Departamento de Medicina Interna y Especialidades Médicas, Centre d'Atenció Integral Dos de Maig, Consorci Sanitari Integral, Barcelona, España.
Departamento de Medicina Interna y Especialidades Médicas, Centre d'Atenció Integral Dos de Maig, Consorci Sanitari Integral, Barcelona, España.
Med Clin (Barc). 2021 Sep 10;157(5):241-246. doi: 10.1016/j.medcli.2021.02.004. Epub 2021 May 3.
Pluriglandular autoimmune syndrome (APS) can affect multiple endocrine glands and is associated with other autoimmune diseases. APS type 1 presents with hypoparathyroidism, mucocutaneous candidiasis and Addison's disease. It is caused by AutoImmune Regulator (AIRE) gene mutation. The diagnosis includes clinical manifestations in addition to AIRE gene sequencing. SPA type 2 presents with Addison's disease, type 1 diabetes, or autoimmune thyroid disease.
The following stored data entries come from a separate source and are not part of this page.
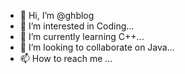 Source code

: - 👋 Hi, I’m @ghblog
- 👀 I’m interested in Coding...
- 🌱 I’m currently learning C++...
- 💞️ I’m looking to collaborate on Java...
- 📫 How to reach me ...

<!---
ghblog/ghblog is a ✨ special ✨ repository because its `README.md` (this file) appears on your GitHub profile.
You can click the Preview link to take a look at your changes.
--->
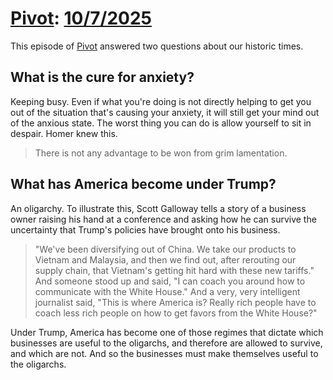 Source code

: # [Pivot](https://podcastindex.org/podcast/174725): [10/7/2025](https://writecomments.com/transcripts/?md5=6f24c54e74d25dd07c15a3714fedac36)

This episode of [Pivot](../../../2025/10/14/pivot.md) answered two questions about our historic times.

## What is the cure for anxiety? 

Keeping busy. Even if what you're doing is not directly helping to get you out of the situation that's causing your anxiety, it will still get your mind out of the anxious state. The worst thing you can do is allow yourself to sit in despair. Homer knew this.

> There is not any advantage to be won from grim lamentation.

## What has America become under Trump? 

An oligarchy. To illustrate this, Scott Galloway tells a story of a business owner raising his hand at a conference and asking how he can survive the uncertainty that Trump's policies have brought onto his business.

> "We've been diversifying out of China. We take our products to Vietnam and Malaysia, and then we find out, after rerouting our supply chain, that Vietnam's getting hit hard with these new tariffs." And someone stood up and said, "I can coach you around how to communicate with the White House." And a very, very intelligent journalist said, "This is where America is? Really rich people have to coach less rich people on how to get favors from the White House?"

Under Trump, America has become one of those regimes that dictate which businesses are useful to the oligarchs, and therefore are allowed to survive, and which are not. And so the businesses must make themselves useful to the oligarchs.
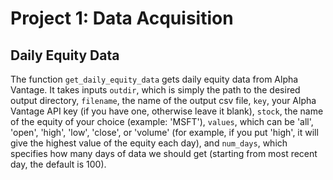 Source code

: # Project 1: Data Acquisition

## Daily Equity Data

The function `get_daily_equity_data` gets daily equity data from Alpha Vantage. It takes inputs `outdir`, which is simply the path to the desired output directory, `filename`, the name of the output csv file, `key`, your Alpha Vantage API key (if you have one, otherwise leave it blank), `stock`, the name of the equity of your choice (example: 'MSFT'), `values`, which can be 'all', 'open', 'high', 'low', 'close', or 'volume' (for example, if you put 'high', it will give the highest value of the equity each day), and `num_days`, which specifies how many days of data we should get (starting from most recent day, the default is 100).
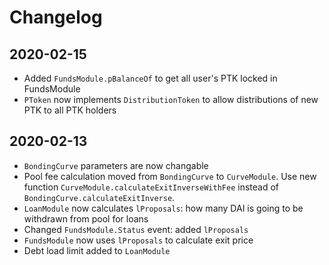 # Changelog

## 2020-02-15
* Added `FundsModule.pBalanceOf` to get all user's PTK locked in FundsModule
* `PToken` now implements `DistributionToken` to allow distributions of new PTK to all PTK holders

## 2020-02-13
* `BondingCurve` parameters are now changable
* Pool fee calculation moved from `BondingCurve` to `CurveModule`. Use new function `CurveModule.calculateExitInverseWithFee` instead of `BondingCurve.calculateExitInverse`.
* `LoanModule` now calculates `lProposals`: how many DAI is going to be withdrawn from pool for loans
* Changed `FundsModule.Status` event: added `lProposals`
* `FundsModule` now uses `lProposals` to calculate exit price
* Debt load limit added to `LoanModule`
Multiple genes have been implicated, including those of the class II major histocompatibility complex. SPA type 3 is characterized by autoimmune thyroid disease and other autoimmune disease, excluding Addison's disease and hypoparathyroidism, 4 genes have been implicated and confer susceptibility. The diagnosis of APS type 2 and type 3 includes clinical manifestations, nevertheless, the determination of autoantibodies can be useful to predict the risk of disease manifestation and to confirm the autoimmune disease in some cases.
多腺体自身免疫综合征 (APS) 可影响多个内分泌腺体,并与其他自身免疫性疾病相关。APS 1 型表现为甲状旁腺功能减退症、黏膜皮肤念珠菌病和艾迪生病。它是由自身免疫调节因子 (AIRE) 基因突变引起的。诊断包括临床表现以及 AIRE 基因测序。SPA 2 型表现为艾迪生病、1 型糖尿病或自身免疫性甲状腺疾病。多个基因与 SPA 2 型相关,包括 II 类主要组织相容性复合体基因。SPA 3 型的特征是自身免疫性甲状腺疾病和其他自身免疫性疾病,但不包括艾迪生病和甲状旁腺功能减退症,已发现 4 个相关基因,并具有易感性。APS 2 型和 3 型的诊断包括临床表现,但自身抗体的测定有助于预测疾病表现的风险,并在某些情况下证实自身免疫性疾病。